- _Problem_:
When you find the word "such" in a line of the entries, please copy the whole line.

- _Record excerpts_:
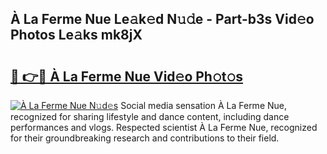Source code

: ## À La Ferme Nue Le𝚊k𝚎d N𝚞𝚍e - Part-b3s Vid𝚎o Photos Le𝚊ks mk8jX

# <h2><a href="http://fb0za8.evod.top/?m=%c3%80+La+Ferme+Nue">🔗 👉🔴 À La Ferme Nue Vid𝚎o Ph𝚘t𝚘s</a></h2>

[![À La Ferme Nue N𝚞d𝚎s](https://i.imgur.com/8V9OHl7.gif)](http://fb0za8.evod.top/?m=%c3%80+La+Ferme+Nue)
Social media sensation À La Ferme Nue, recognized for sharing lifestyle and dance content, including dance performances and vlogs. Respected scientist À La Ferme Nue, recognized for their groundbreaking research and contributions to their field. 
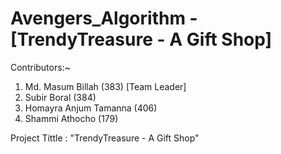 # Avengers_Algorithm - [TrendyTreasure - A Gift Shop]

Contributors:~
1. Md. Masum Billah (383) [Team Leader]
2. Subir Boral (384)
3. Homayra Anjum Tamanna (406)
4. Shammi Athocho (179) 

Project Tittle : "TrendyTreasure - A Gift Shop"
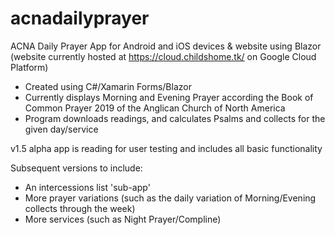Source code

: # acnadailyprayer

ACNA Daily Prayer App for Android and iOS devices & website using Blazor
(website currently hosted at https://cloud.childshome.tk/ on Google Cloud Platform)

- Created using C#/Xamarin Forms/Blazor
- Currently displays Morning and Evening Prayer according the Book of Common Prayer 2019 of the Anglican Church of North America
- Program downloads readings, and calculates Psalms and collects for the given day/service

v1.5 alpha app is reading for user testing and includes all basic functionality

Subsequent versions to include:

- An intercessions list 'sub-app'
- More prayer variations (such as the daily variation of Morning/Evening collects through the week)
- More services (such as Night Prayer/Compline)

- _Reply to the exercise_:
- More prayer variations (such as the daily variation of Morning/Evening collects through the week)
- More services (such as Night Prayer/Compline)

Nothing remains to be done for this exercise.